Tips to help a child transition to a new school
Tips to help a child transition to a new school
Sean Saunders
Thursday, April 05, 2018

Transitioning to a new school can be a difficult experience for a young child. From preparation to integration, here are some tips for parents and guardians to make your child’s first day at a new school a little smoother.

Talk about the new transition

Initiate a conversation with your child about the new transition. Ask questions, listen to their answers and respond in a positive manner. Keep in mind that how you approach your conversation about their new school will shape how they view the transition.

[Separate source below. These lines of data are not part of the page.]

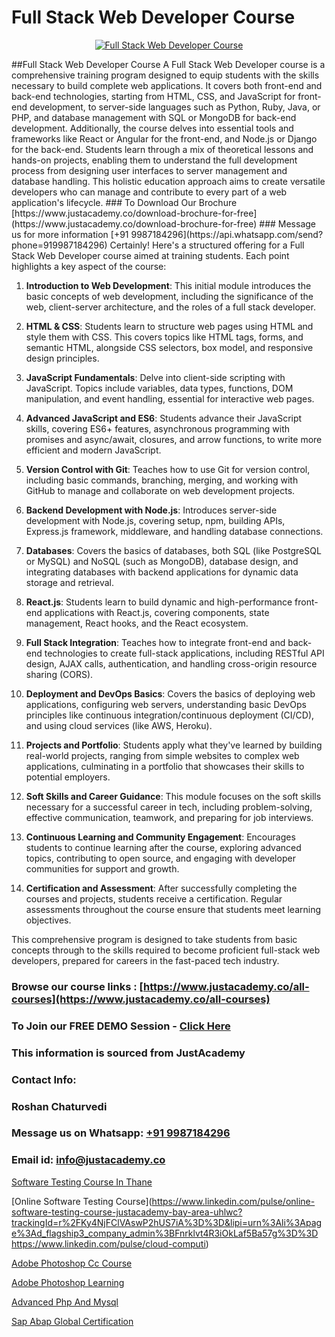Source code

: # Full Stack Web Developer Course

<p align="center">
  <a href="https://justacademy.co/program-detail/full-stack-web-development">
    <img src="https://justacademy.co/storage2/program_images/1704700371.webp" alt="Full Stack Web Developer Course">
  </a>
</p>
##Full Stack Web Developer Course
A Full Stack Web Developer course is a comprehensive training program designed to equip students with the skills necessary to build complete web applications. It covers both front-end and back-end technologies, starting from HTML, CSS, and JavaScript for front-end development, to server-side languages such as Python, Ruby, Java, or PHP, and database management with SQL or MongoDB for back-end development. Additionally, the course delves into essential tools and frameworks like React or Angular for the front-end, and Node.js or Django for the back-end. Students learn through a mix of theoretical lessons and hands-on projects, enabling them to understand the full development process from designing user interfaces to server management and database handling. This holistic education approach aims to create versatile developers who can manage and contribute to every part of a web application's lifecycle.
### To Download Our Brochure [https://www.justacademy.co/download-brochure-for-free](https://www.justacademy.co/download-brochure-for-free)
### Message us for more information [+91 9987184296](https://api.whatsapp.com/send?phone=919987184296)
Certainly! Here's a structured offering for a Full Stack Web Developer course aimed at training students. Each point highlights a key aspect of the course:

1) **Introduction to Web Development**: This initial module introduces the basic concepts of web development, including the significance of the web, client-server architecture, and the roles of a full stack developer. 

2) **HTML & CSS**: Students learn to structure web pages using HTML and style them with CSS. This covers topics like HTML tags, forms, and semantic HTML, alongside CSS selectors, box model, and responsive design principles.

3) **JavaScript Fundamentals**: Delve into client-side scripting with JavaScript. Topics include variables, data types, functions, DOM manipulation, and event handling, essential for interactive web pages.

4) **Advanced JavaScript and ES6**: Students advance their JavaScript skills, covering ES6+ features, asynchronous programming with promises and async/await, closures, and arrow functions, to write more efficient and modern JavaScript.

5) **Version Control with Git**: Teaches how to use Git for version control, including basic commands, branching, merging, and working with GitHub to manage and collaborate on web development projects.

6) **Backend Development with Node.js**: Introduces server-side development with Node.js, covering setup, npm, building APIs, Express.js framework, middleware, and handling database connections.

7) **Databases**: Covers the basics of databases, both SQL (like PostgreSQL or MySQL) and NoSQL (such as MongoDB), database design, and integrating databases with backend applications for dynamic data storage and retrieval.

8) **React.js**: Students learn to build dynamic and high-performance front-end applications with React.js, covering components, state management, React hooks, and the React ecosystem.

9) **Full Stack Integration**: Teaches how to integrate front-end and back-end technologies to create full-stack applications, including RESTful API design, AJAX calls, authentication, and handling cross-origin resource sharing (CORS).

10) **Deployment and DevOps Basics**: Covers the basics of deploying web applications, configuring web servers, understanding basic DevOps principles like continuous integration/continuous deployment (CI/CD), and using cloud services (like AWS, Heroku).

11) **Projects and Portfolio**: Students apply what they've learned by building real-world projects, ranging from simple websites to complex web applications, culminating in a portfolio that showcases their skills to potential employers.

12) **Soft Skills and Career Guidance**: This module focuses on the soft skills necessary for a successful career in tech, including problem-solving, effective communication, teamwork, and preparing for job interviews.

13) **Continuous Learning and Community Engagement**: Encourages students to continue learning after the course, exploring advanced topics, contributing to open source, and engaging with developer communities for support and growth.

14) **Certification and Assessment**: After successfully completing the courses and projects, students receive a certification. Regular assessments throughout the course ensure that students meet learning objectives. 

This comprehensive program is designed to take students from basic concepts through to the skills required to become proficient full-stack web developers, prepared for careers in the fast-paced tech industry.

### Browse our course links : [https://www.justacademy.co/all-courses](https://www.justacademy.co/all-courses) 
### To Join our FREE DEMO Session - [Click Here](https://www.justacademy.co/register-for-course-demo)


### This information is sourced from JustAcademy
### Contact Info:
### Roshan Chaturvedi
### Message us on Whatsapp: [+91 9987184296](https://api.whatsapp.com/send?phone=919987184296)
### Email id: [info@justacademy.co](mailto:info@justacademy.co)
                
[Software Testing Course In Thane](https://www.linkedin.com/pulse/software-testing-course-thane-justacademy-mumbai-0mmjc?trackingId=YOAa90weGhDD6qjc0UeJhQ%3D%3D&lipi=urn%3Ali%3Apage%3Ad_flagship3_showcase_admin%3Bg4dhde8RQGS1iNfJqpjAaA%3D%3D)

[Online Software Testing Course](https://www.linkedin.com/pulse/online-software-testing-course-justacademy-bay-area-uhlwc?trackingId=r%2FKy4NjFClVAswP2hUS7iA%3D%3D&lipi=urn%3Ali%3Apage%3Ad_flagship3_company_admin%3BFnrklvt4R3iOkLaf5Ba57g%3D%3D
https://www.linkedin.com/pulse/cloud-computi)

[Adobe Photoshop Cc Course](https://medium.com/@AkashSingh2052/adobe-photoshop-cc-course-55c8d93c21c0)

[Adobe Photoshop Learning](https://medium.com/@shivamja27/adobe-photoshop-learning-11267c5151fa)

[Advanced Php And Mysql](https://justacademyin.github.io/justacademy/advanced-php-and-mysql)

[Sap Abap Global Certification](https://justacademyin.github.io/justacademy/sap-abap-global-certification)


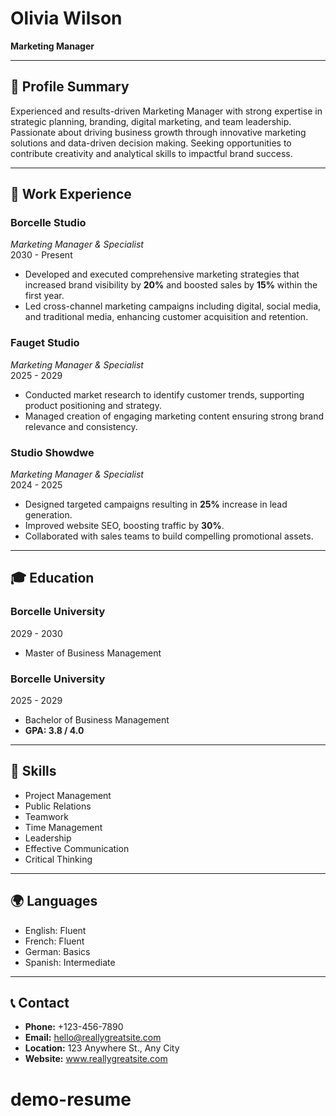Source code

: # Olivia Wilson  
**Marketing Manager**

---

## 📌 Profile Summary
Experienced and results-driven Marketing Manager with strong expertise in strategic planning, branding, digital marketing, and team leadership. Passionate about driving business growth through innovative marketing solutions and data-driven decision making. Seeking opportunities to contribute creativity and analytical skills to impactful brand success.

---

## 💼 Work Experience

### **Borcelle Studio**  
*Marketing Manager & Specialist*  
2030 - Present  
- Developed and executed comprehensive marketing strategies that increased brand visibility by **20%** and boosted sales by **15%** within the first year.  
- Led cross-channel marketing campaigns including digital, social media, and traditional media, enhancing customer acquisition and retention.

### **Fauget Studio**  
*Marketing Manager & Specialist*  
2025 - 2029  
- Conducted market research to identify customer trends, supporting product positioning and strategy.  
- Managed creation of engaging marketing content ensuring strong brand relevance and consistency.

### **Studio Showdwe**  
*Marketing Manager & Specialist*  
2024 - 2025  
- Designed targeted campaigns resulting in **25%** increase in lead generation.  
- Improved website SEO, boosting traffic by **30%**.  
- Collaborated with sales teams to build compelling promotional assets.

---

## 🎓 Education

### Borcelle University  
2029 - 2030  
- Master of Business Management  

### Borcelle University  
2025 - 2029  
- Bachelor of Business Management  
- **GPA: 3.8 / 4.0**

---

## 🧠 Skills
- Project Management  
- Public Relations  
- Teamwork  
- Time Management  
- Leadership  
- Effective Communication  
- Critical Thinking  

---

## 🌍 Languages
- English: Fluent  
- French: Fluent  
- German: Basics  
- Spanish: Intermediate  

---

## 📞 Contact
- **Phone:** +123-456-7890  
- **Email:** hello@reallygreatsite.com  
- **Location:** 123 Anywhere St., Any City  
- **Website:** www.reallygreatsite.com  
# demo-resume
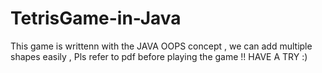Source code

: # TetrisGame-in-Java
This game is writtenn with the JAVA OOPS concept , we can add multiple shapes easily , Pls refer to pdf before playing the game !! HAVE A TRY :)
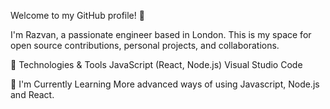 Welcome to my GitHub profile! 👋

I'm Razvan, a passionate engineer based in London. This is my space for open source contributions, personal projects, and collaborations.

🔧 Technologies & Tools
JavaScript (React, Node.js)
Visual Studio Code

🌱 I'm Currently Learning
More advanced ways of using Javascript, Node.js and React.

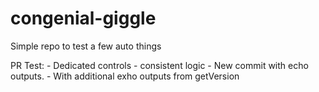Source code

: # congenial-giggle

Simple repo to test a few auto things

PR Test: 
    - Dedicated controls
    - consistent logic
    - New commit with echo outputs.
    - With additional exho outputs from getVersion

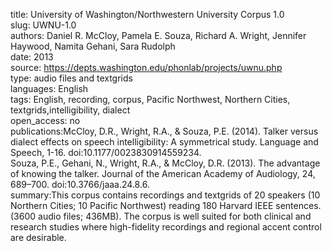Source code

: title: University of Washington/Northwestern University Corpus 1.0  
slug: UWNU-1.0  
authors: Daniel R. McCloy, Pamela E. Souza, Richard A. Wright, Jennifer Haywood, Namita Gehani, Sara Rudolph  
date: 2013  
source: https://depts.washington.edu/phonlab/projects/uwnu.php  
type: audio files and textgrids  
languages: English  
tags: English, recording, corpus, Pacific Northwest, Northern Cities, textgrids,intelligibility, dialect  
open_access: no   
publications:McCloy, D.R., Wright, R.A., & Souza, P.E. (2014). Talker versus dialect effects on speech intelligibility: A symmetrical study. Language and Speech, 1-16. doi:10.1177/0023830914559234.  
Souza, P.E., Gehani, N., Wright, R.A., & McCloy, D.R. (2013). The advantage of knowing the talker. Journal of the American Academy of Audiology, 24, 689–700. doi:10.3766/jaaa.24.8.6.  
summary:This corpus contains recordings and textgrids of 20 speakers (10 Northern Cities; 10 Pacific Northwest) reading 180 Harvard IEEE sentences. (3600 audio files; 436MB). The corpus is well suited for both clinical and research studies where high-fidelity recordings and regional accent control are desirable.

Need an easy way to approach your child? Reading a book where the characters are going through a similar experience can be a great conversation starter. Curious George Goes to School by Margret Rey and The Berenstain Bears Go to School by Jan and Stan Berenstain are possible options. As you get closer to the big first day, keep communication open and positive. Allow your child to express any fears or anxieties, but also help them think about reasons to be excited.

Visit the school

The more information your child has about their new school before walking in on the first day, the more comfortable the child will feel. If possible, visit the school and take a tour of important spaces like classrooms and the cafeteria. Meeting teachers and personnel will make the first day easier, according to Parents.com, as the child will be able to recognize familiar faces. At minimum, drive by or look at pictures of the school. The more visualization your child can do prior to the first day, the easier it will be for the child to make positive associations about their new environment.

Establish relationships

Making connections can help a child integrate himself or herself into their new learning environment. Encouraging your child to join a sports team or participate in a club can give them an extra opportunity to make friends. Help them continue to nurture new friendships by planning play dates so they can spend time with their friends outside of school.

Be patient with the child

At school or at home, your child may not act like their normal self right away. Remember that they are reacting to a new environment and he or she will need time to adjust. Their mood, sleeping patterns or diet could change temporarily due to the new transition. Be patient and comforting as your child navigates the new experience and be available and present if they need some extra TLC.

Transitioning to a new school can be a daunting experience for a child, but having the support of their parents and guardians can make the process a lot easier as they find their place in their new environment.